::: TASK MATERIAL :::
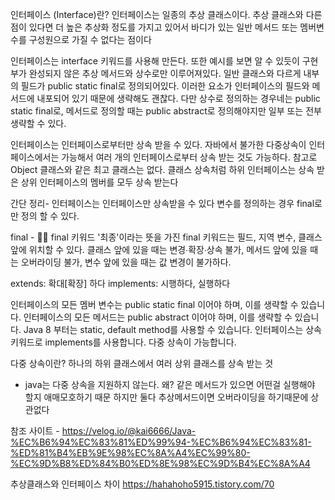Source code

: 인터페이스 (Interface)란?
인터페이스는 일종의 추상 클래스이다. 추상 클래스와 다른 점이 있다면 더 높은 추상화 정도를 가지고 있어서 바디가 있는 일반 메서드 또는 멤버변수를 구성원으로 가질 수 없다는 점이다

인터페이스는 interface 키워드를 사용해 만든다. 또한 예시를 보면 알 수 있듯이 구현부가 완성되지 않은 추상 메서드와 상수로만 이루어져있다. 일반 클래스와 다르게 내부의 필드가 public static final로 정의되어있다. 이러한 요소가 인터페이스의 필드와 메서드에 내포되어 있기 때문에 생략해도 괜찮다. 다만 상수로 정의하는 경우네는 public static final로, 메서드로 정의할 때는 public abstract로 정의해야지만 일부 또는 전부 생략할 수 있다.

인터페이스는 인터페이스로부터만 상속 받을 수 있다. 자바에서 불가한 다중상속이 인터페이스에서는 가능해서 여러 개의 인터페이스로부터 상속 받는 것도 가능하다. 참고로 Object 클래스와 같은 최고 클래스는 없다. 클래스 상속처럼 하위 인터페이스는 상속 받은 상위 인터페이스의 멤버를 모두 상속 받는다

간단 정리-
인터페이스는 인터페이스만 상속받을 수 있다
변수를 정의하는 경우 final로만 정의 할 수 있다.



final - 
💁‍♀️ final 키워드
'최종'이라는 뜻을 가진 final 키워드는 필드, 지역 변수, 클래스 앞에 위치할 수 있다. 클래스 앞에 있을 때는 변경∙확장∙상속 불가, 메서드 앞에 있을 때는 오버라이딩 불가, 변수 앞에 있을 때는 값 변경이 불가하다.


extends: 확대[확장] 하다
implements: 시행하다, 실행하다


인터페이스의 모든 멤버 변수는 public static final 이어야 하며, 이를 생략할 수 있습니다.
인터페이스의 모든 메서드는 public abstract 이어야 하며, 이를 생략할 수 있습니다.
Java 8 부터는 static, default method를 사용할 수 있습니다.
인터페이스는 상속 키워드로 implements를 사용합니다.
다중 상속이 가능합니다.

다중 상속이란?
하나의 하위 클래스에서 여러 상위 클래스를 상속 받는 것
- java는 다중 상속을 지원하지 않는다. 왜?
같은 메서드가 있으면 어떤걸 실행해야 할지 애매모호하기 때문
하지만 둘다 추상메서드이면 오버라이딩을 하기때문에 상관없다





참조 사이트 - https://velog.io/@kai6666/Java-%EC%B6%94%EC%83%81%ED%99%94-%EC%B6%94%EC%83%81-%ED%81%B4%EB%9E%98%EC%8A%A4%EC%99%80-%EC%9D%B8%ED%84%B0%ED%8E%98%EC%9D%B4%EC%8A%A4

추상클래스와 인터페이스 차이
https://hahahoho5915.tistory.com/70

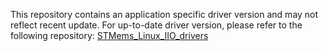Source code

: This repository contains an application specific driver version and may not reflect recent update.
For up-to-date driver version, please refer to the following repository:
[STMems_Linux_IIO_drivers](https://github.com/STMicroelectronics/STMems_Linux_IIO_drivers)

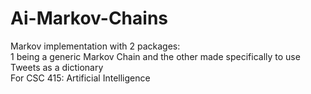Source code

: # Ai-Markov-Chains
Markov implementation with 2 packages:<br/>1 being a generic Markov Chain and the other made specifically to use Tweets as a dictionary<br/>For CSC 415: Artificial Intelligence
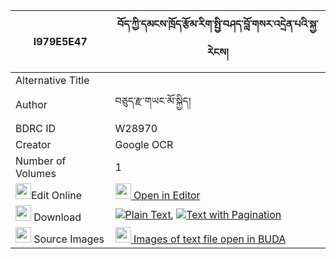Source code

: |I979E5E47|བོད་ཀྱི་དམངས་ཁྲོད་རྩོམ་རིག་སྤྱི་བཤད་བློ་གསར་འདྲེན་པའི་སྐྱ་རེངས། 
| --- | --- 
|Alternative Title |
|Author| བཅུད་རྫ་གཡང་མོ་སྐྱིད།
|BDRC ID | W28970
|Creator | Google OCR
|Number of Volumes| 1
|<img width="25" src="https://img.icons8.com/color/25/000000/edit-property.png">Edit Online| [<img width="25" src="https://avatars.githubusercontent.com/u/45091458?s=200&v=4"> Open in Editor](http://editor.openpecha.org/I979E5E47)
|<img width="25" src="https://img.icons8.com/fluent/48/000000/download-2.png"/>  Download | [![](https://img.icons8.com/color/20/000000/txt.png)Plain Text](https://github.com/Openpecha/I979E5E47/releases/download/v1/bo_kyi_mangtro_tsomrik_chi_she_plain_I979E5E47.zip), [![](https://img.icons8.com/color/20/000000/txt.png)Text with Pagination](https://github.com/Openpecha/I979E5E47/releases/download/v1/bo_kyi_mangtro_tsomrik_chi_she_pages_I979E5E47.zip)
|<img width="25" src="https://img.icons8.com/plasticine/100/000000/pictures-folder.png"/>  Source Images | [<img width="25" src="https://library.bdrc.io/icons/BUDA-small.svg"> Images of text file open in BUDA](https://library.bdrc.io/show/bdr:W28970)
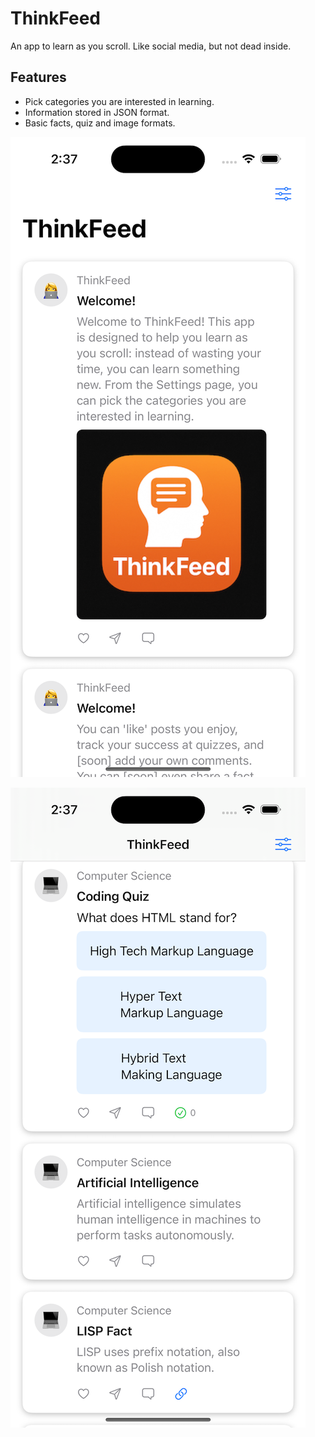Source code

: # ThinkFeed

An app to learn as you scroll. Like social media, but not dead inside.

## Features

* Pick categories you are interested in learning.
* Information stored in JSON format.
* Basic facts, quiz and image formats.

![App Image](app0.png)

![App Image](app1.png)

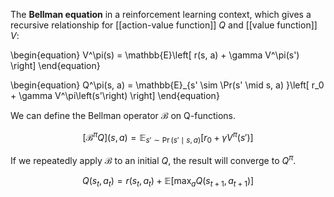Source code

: The **Bellman equation** in a reinforcement learning context, which gives a recursive relationship for [[action-value function]] $Q$ and [[value function]] $V$:

\begin{equation}
V^\pi(s) = \mathbb{E}\left[ r(s, a) + \gamma V^\pi(s') \right]
\end{equation}

\begin{equation}
Q^\pi(s, a) = \mathbb{E}_{s' \sim \Pr(s' \mid s, a) }\left[ r_0 + \gamma V^\pi\left(s'\right) \right]
\end{equation}

We can define the Bellman operator $\mathcal{B}$ on Q-functions.

$$
\left[\mathcal{B}^\pi Q\right] (s, a) = \mathbb{E}_{s' \sim \Pr(s' \mid s, a) }\left[ r_0 + \gamma V^\pi\left(s'\right) \right]
$$

If we repeatedly apply $\mathcal{B}$ to an initial $Q$, the result will converge to $Q^\pi$.

$$
Q(s_t, a_t) = r(s_t, a_t) + \mathbb{E}\left[ \max_a Q(s_{t+1}, a_{t+1}) \right]
$$
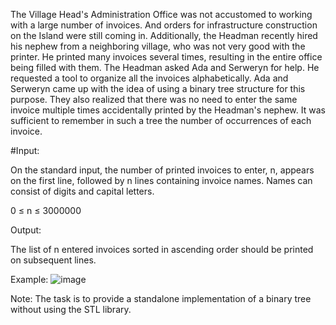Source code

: The Village Head's Administration Office was not accustomed to working with a large number of invoices. And orders for infrastructure construction on the Island were still coming in. Additionally, the Headman recently hired his nephew from a neighboring village, who was not very good with the printer. He printed many invoices several times, resulting in the entire office being filled with them. The Headman asked Ada and Serweryn for help. He requested a tool to organize all the invoices alphabetically. Ada and Serweryn came up with the idea of using a binary tree structure for this purpose. They also realized that there was no need to enter the same invoice multiple times accidentally printed by the Headman's nephew. It was sufficient to remember in such a tree the number of occurrences of each invoice.

#Input:

On the standard input, the number of printed invoices to enter, n, appears on the first line, followed by n lines containing invoice names. Names can consist of digits and capital letters.

0 ≤ n ≤ 3000000

Output:

The list of n entered invoices sorted in ascending order should be printed on subsequent lines.

Example:
![image](https://user-images.githubusercontent.com/127693833/228341385-47c16d6e-b398-4f43-962f-57c82cb72e3f.png)

Note: The task is to provide a standalone implementation of a binary tree without using the STL library.

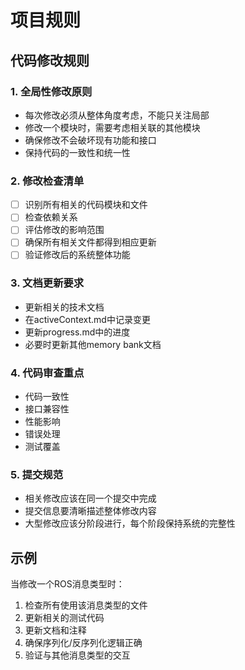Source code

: # 项目规则

## 代码修改规则

### 1. 全局性修改原则
- 每次修改必须从整体角度考虑，不能只关注局部
- 修改一个模块时，需要考虑相关联的其他模块
- 确保修改不会破坏现有功能和接口
- 保持代码的一致性和统一性

### 2. 修改检查清单
- [ ] 识别所有相关的代码模块和文件
- [ ] 检查依赖关系
- [ ] 评估修改的影响范围
- [ ] 确保所有相关文件都得到相应更新
- [ ] 验证修改后的系统整体功能

### 3. 文档更新要求
- 更新相关的技术文档
- 在activeContext.md中记录变更
- 更新progress.md中的进度
- 必要时更新其他memory bank文档

### 4. 代码审查重点
- 代码一致性
- 接口兼容性
- 性能影响
- 错误处理
- 测试覆盖

### 5. 提交规范
- 相关修改应该在同一个提交中完成
- 提交信息要清晰描述整体修改内容
- 大型修改应该分阶段进行，每个阶段保持系统的完整性

## 示例
当修改一个ROS消息类型时：
1. 检查所有使用该消息类型的文件
2. 更新相关的测试代码
3. 更新文档和注释
4. 确保序列化/反序列化逻辑正确
5. 验证与其他消息类型的交互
:::
= EXERCISE =
Find each line above that contains "있습니다", and copy those lines.

= ANSWER TO THE EXERCISE =
인터페이스의 모든 멤버 변수는 public static final 이어야 하며, 이를 생략할 수 있습니다.
인터페이스의 모든 메서드는 public abstract 이어야 하며, 이를 생략할 수 있습니다.
Java 8 부터는 static, default method를 사용할 수 있습니다.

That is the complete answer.